Common mistakes to avoid

  • Calling CSDS mandatory for all Canadian companies. CSDS is available for voluntary use unless a regulator or other requirement makes it mandatory for a specific entity.
  • Assuming the CSA pause means climate disclosure no longer matters. Existing securities law still requires material climate-risk disclosure where material, and investors may expect CSDS-style information.
  • Mixing up public issuer rules and OSFI B-15. FRFIs have a separate live OSFI pathway with its own timing and expectations.
  • Ignoring S-211 because it is not climate-related. Forced labour and child labour reporting is a current sustainability-related reporting obligation for covered goods-related entities.
  • Publishing environmental claims without evidence. Sustainability reports, websites, proposals, and customer responses should all be backed by supportable data and methodology notes.
  • Leaving Scope 3 until a rule becomes mandatory. Scope 3 data often takes the longest because it depends on supplier, customer, finance, logistics, procurement, and investment data.

How Keslio can help

Keslio helps companies turn Canadian sustainability reporting requirements into practical workstreams, data requests, calculations, and report content. For Canada, this can include:

  • applicability checks across CSDS voluntary reporting, securities disclosure, OSFI B-15, S-211, environmental claims, and supplier requests;
  • GHG emissions calculations for Scope 1, Scope 2, and relevant Scope 3 categories;
  • data request templates and evidence trackers for finance, operations, facilities, procurement, HR, logistics, investment, and legal teams;
  • CSDS-style gap reviews covering governance, strategy, risk management, metrics, and targets;
  • methodology notes for boundaries, emission factors, exclusions, assumptions, and data limitations;
  • supplier, customer, lender, or investor response packs;
  • sustainability reporting and communications for voluntary sustainability reports, board packs, customer-ready disclosures, and evidence-backed claims; and
  • supplier request support where the reporting trigger comes from a customer, buyer, lender, investor, or parent company.

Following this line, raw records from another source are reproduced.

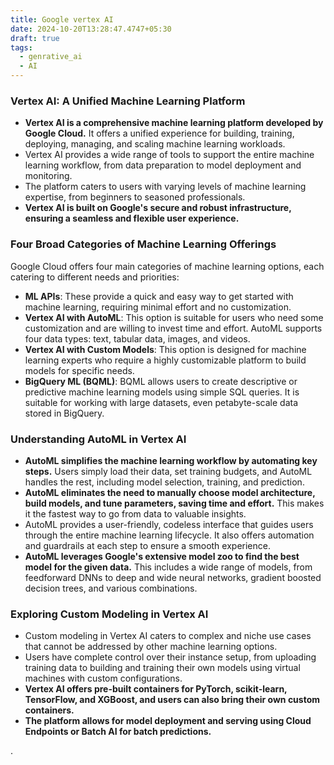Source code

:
 ```yaml
---
title: Google vertex AI
date: 2024-10-20T13:28:47.4747+05:30
draft: true
tags:
  - genrative_ai
  - AI
---
```

### Vertex AI: A Unified Machine Learning Platform

- **Vertex AI is a comprehensive machine learning platform developed by Google Cloud.** It offers a unified experience for building, training, deploying, managing, and scaling machine learning workloads.
- Vertex AI provides a wide range of tools to support the entire machine learning workflow, from data preparation to model deployment and monitoring.
- The platform caters to users with varying levels of machine learning expertise, from beginners to seasoned professionals.
- **Vertex AI is built on Google's secure and robust infrastructure, ensuring a seamless and flexible user experience.**

### Four Broad Categories of Machine Learning Offerings

Google Cloud offers four main categories of machine learning options, each catering to different needs and priorities:

- **ML APIs**: These provide a quick and easy way to get started with machine learning, requiring minimal effort and no customization.
- **Vertex AI with AutoML**: This option is suitable for users who need some customization and are willing to invest time and effort. AutoML supports four data types: text, tabular data, images, and videos.
- **Vertex AI with Custom Models**: This option is designed for machine learning experts who require a highly customizable platform to build models for specific needs.
- **BigQuery ML (BQML)**: BQML allows users to create descriptive or predictive machine learning models using simple SQL queries. It is suitable for working with large datasets, even petabyte-scale data stored in BigQuery.

### Understanding AutoML in Vertex AI

- **AutoML simplifies the machine learning workflow by automating key steps.** Users simply load their data, set training budgets, and AutoML handles the rest, including model selection, training, and prediction.
- **AutoML eliminates the need to manually choose model architecture, build models, and tune parameters, saving time and effort.** This makes it the fastest way to go from data to valuable insights.
- AutoML provides a user-friendly, codeless interface that guides users through the entire machine learning lifecycle. It also offers automation and guardrails at each step to ensure a smooth experience.
- **AutoML leverages Google's extensive model zoo to find the best model for the given data.** This includes a wide range of models, from feedforward DNNs to deep and wide neural networks, gradient boosted decision trees, and various combinations.

### Exploring Custom Modeling in Vertex AI

- Custom modeling in Vertex AI caters to complex and niche use cases that cannot be addressed by other machine learning options.
- Users have complete control over their instance setup, from uploading training data to building and training their own models using virtual machines with custom configurations.
- **Vertex AI offers pre-built containers for PyTorch, scikit-learn, TensorFlow, and XGBoost, and users can also bring their own custom containers.**
- **The platform allows for model deployment and serving using Cloud Endpoints or Batch AI for batch predictions.**


.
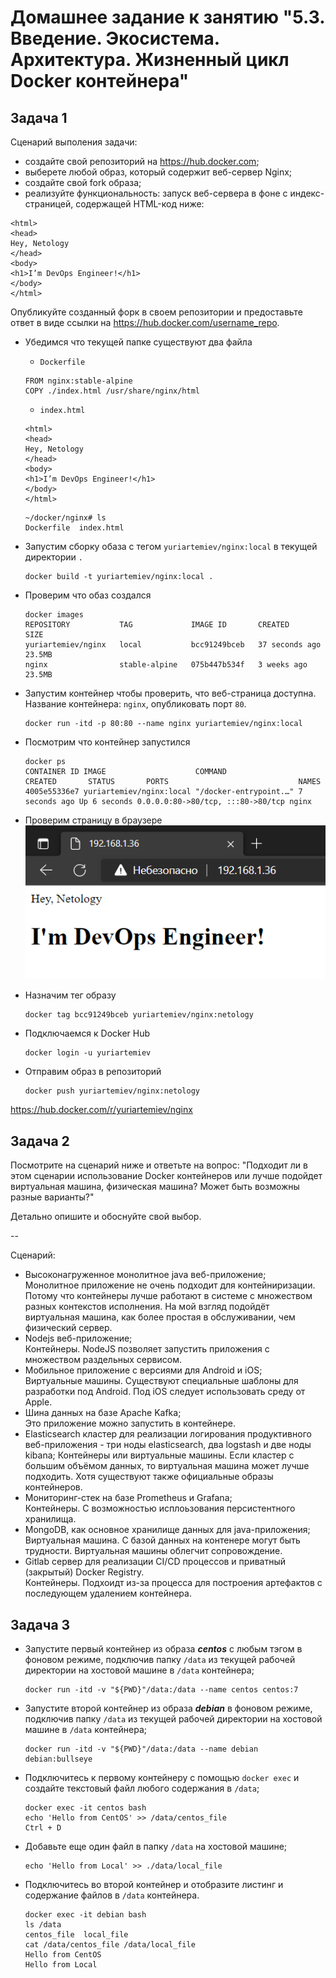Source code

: # Домашнее задание к занятию "5.3. Введение. Экосистема. Архитектура. Жизненный цикл Docker контейнера"  
## Задача 1

Сценарий выполения задачи:

- создайте свой репозиторий на https://hub.docker.com;
- выберете любой образ, который содержит веб-сервер Nginx;
- создайте свой fork образа;
- реализуйте функциональность:
запуск веб-сервера в фоне с индекс-страницей, содержащей HTML-код ниже:
```
<html>
<head>
Hey, Netology
</head>
<body>
<h1>I’m DevOps Engineer!</h1>
</body>
</html>
```
Опубликуйте созданный форк в своем репозитории и предоставьте ответ в виде ссылки на https://hub.docker.com/username_repo.

- Убедимся что текущей папке существуют два файла
    - `Dockerfile`
    ```
    FROM nginx:stable-alpine
    COPY ./index.html /usr/share/nginx/html
    ```
    - `index.html`
    ```
    <html>
    <head>
    Hey, Netology
    </head>
    <body>
    <h1>I’m DevOps Engineer!</h1>
    </body>
    </html>
    ```
  
    ```
    ~/docker/nginx# ls
    Dockerfile  index.html
    ```
- Запустим сборку обаза с тегом `yuriartemiev/nginx:local` в текущей директории `.`  
    ```
    docker build -t yuriartemiev/nginx:local .
    ```
- Проверим что обаз создался
    ```
    docker images
    REPOSITORY           TAG             IMAGE ID       CREATED          SIZE
    yuriartemiev/nginx   local           bcc91249bceb   37 seconds ago   23.5MB
    nginx                stable-alpine   075b447b534f   3 weeks ago      23.5MB
    ```
- Запустим контейнер чтобы проверить, что веб-страница доступна. Название контейнера: `nginx`, опубликовать порт `80`.
    ```
    docker run -itd -p 80:80 --name nginx yuriartemiev/nginx:local
    ```
- Посмотрим что контейнер запустился
    ```
    docker ps
    CONTAINER ID IMAGE                    COMMAND                CREATED       STATUS       PORTS                             NAMES
    4005e55336e7 yuriartemiev/nginx:local "/docker-entrypoint.…" 7 seconds ago Up 6 seconds 0.0.0.0:80->80/tcp, :::80->80/tcp nginx
    ```
- Проверим страницу в браузере  
    ![05-virt-03-docker-01.png](05-virt-03-docker-01.png)  
- Назначим тег образу
    ```
    docker tag bcc91249bceb yuriartemiev/nginx:netology
    ```
- Подключаемся к Docker Hub
    ```
    docker login -u yuriartemiev
    ```
- Отправим образ в репозиторий
    ```
    docker push yuriartemiev/nginx:netology
    ```
https://hub.docker.com/r/yuriartemiev/nginx


## Задача 2

Посмотрите на сценарий ниже и ответьте на вопрос:
"Подходит ли в этом сценарии использование Docker контейнеров или лучше подойдет виртуальная машина, физическая машина? Может быть возможны разные варианты?"

Детально опишите и обоснуйте свой выбор.

--

Сценарий:

- Высоконагруженное монолитное java веб-приложение;  
Монолитное приложение не очень подходит для контейниризации. Потому что контейнеры лучше работают в системе с множеством разных контекстов исполнения. На мой взгляд подойдёт виртуальная машина, как более простая в обслуживании, чем физический сервер.  
- Nodejs веб-приложение;  
Контейнеры. NodeJS позволяет запустить приложения с множеством раздельных сервисом.  
- Мобильное приложение c версиями для Android и iOS;  
Виртуальные машины. Существуют специальные шаблоны для разработки под Android. Под iOS следует использовать среду от Apple.  
- Шина данных на базе Apache Kafka;  
Это приложение можно запустить в контейнере.  
- Elasticsearch кластер для реализации логирования продуктивного веб-приложения - три ноды elasticsearch, два logstash и две ноды kibana;
Контейнеры или виртуальные машины. Если кластер с большим объёмом данных, то виртуальная машина может лучше подходить. Хотя существуют также официальные образы контейнеров.  
- Мониторинг-стек на базе Prometheus и Grafana;  
Контейнеры. С возможностью исплоьзования персистентного хранилища.  
- MongoDB, как основное хранилище данных для java-приложения;  
Виртуальная машина. С базой данных на контенере могут быть трудности. Виртуальная машины облегчит сопровождение.   
- Gitlab сервер для реализации CI/CD процессов и приватный (закрытый) Docker Registry.  
Контейнеры. Подхоидт из-за процесса для построения артефактов с последующем удалением контейнера.  

## Задача 3

- Запустите первый контейнер из образа ***centos*** c любым тэгом в фоновом режиме, подключив папку ```/data``` из текущей рабочей директории на хостовой машине в ```/data``` контейнера;
    ```
    docker run -itd -v "${PWD}"/data:/data --name centos centos:7
    ```
- Запустите второй контейнер из образа ***debian*** в фоновом режиме, подключив папку ```/data``` из текущей рабочей директории на хостовой машине в ```/data``` контейнера;
    ```
    docker run -itd -v "${PWD}"/data:/data --name debian debian:bullseye
    ```
- Подключитесь к первому контейнеру с помощью ```docker exec``` и создайте текстовый файл любого содержания в ```/data```;
    ```
    docker exec -it centos bash
    echo 'Hello from CentOS' >> /data/centos_file
    Ctrl + D
    ```
- Добавьте еще один файл в папку ```/data``` на хостовой машине;
    ```
    echo 'Hello from Local' >> ./data/local_file
    ```
- Подключитесь во второй контейнер и отобразите листинг и содержание файлов в ```/data``` контейнера.
    ```
    docker exec -it debian bash
    ls /data
    centos_file  local_file
    cat /data/centos_file /data/local_file
    Hello from CentOS
    Hello from Local
    ```
 
 
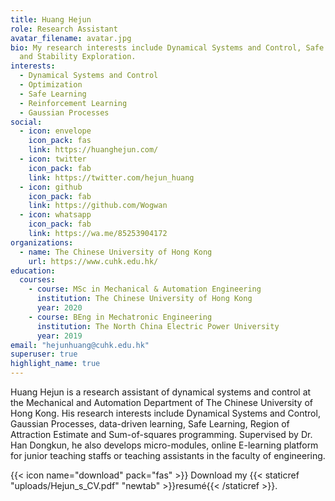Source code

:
 ```yaml
---
title: Huang Hejun
role: Research Assistant
avatar_filename: avatar.jpg
bio: My research interests include Dynamical Systems and Control, Safe Learning
  and Stability Exploration.
interests:
  - Dynamical Systems and Control
  - Optimization
  - Safe Learning
  - Reinforcement Learning
  - Gaussian Processes
social:
  - icon: envelope
    icon_pack: fas
    link: https://huanghejun.com/
  - icon: twitter
    icon_pack: fab
    link: https://twitter.com/hejun_huang
  - icon: github
    icon_pack: fab
    link: https://github.com/Wogwan
  - icon: whatsapp
    icon_pack: fab
    link: https://wa.me/85253904172
organizations:
  - name: The Chinese University of Hong Kong
    url: https://www.cuhk.edu.hk/
education:
  courses:
    - course: MSc in Mechanical & Automation Engineering
      institution: The Chinese University of Hong Kong
      year: 2020
    - course: BEng in Mechatronic Engineering
      institution: The North China Electric Power University
      year: 2019
email: "hejunhuang@cuhk.edu.hk"
superuser: true
highlight_name: true
---
```

Huang Hejun is a research assistant of dynamical systems and control at the Mechanical and Automation Department of The Chinese University of Hong Kong. His research interests include Dynamical Systems and Control, Gaussian Processes, data-driven learning, Safe Learning, Region of Attraction Estimate and Sum-of-squares programming. Supervised by Dr. Han Dongkun, he also develops micro-modules, online E-learning platform for junior teaching staffs or teaching assistants in the faculty of engineering.

{{< icon name="download" pack="fas" >}} Download my {{< staticref "uploads/Hejun_s_CV.pdf" "newtab" >}}resumé{{< /staticref >}}.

This guide is not legal advice. If your company is determining formal securities-law obligations, OSFI applicability, S-211 reporting status, Competition Act risk, exemption eligibility, or interpretation of Canadian law, legal counsel, auditors, company secretarial advisers, or the relevant regulator should confirm the obligation while Keslio supports the ESG data, calculations, reporting, and evidence workstream.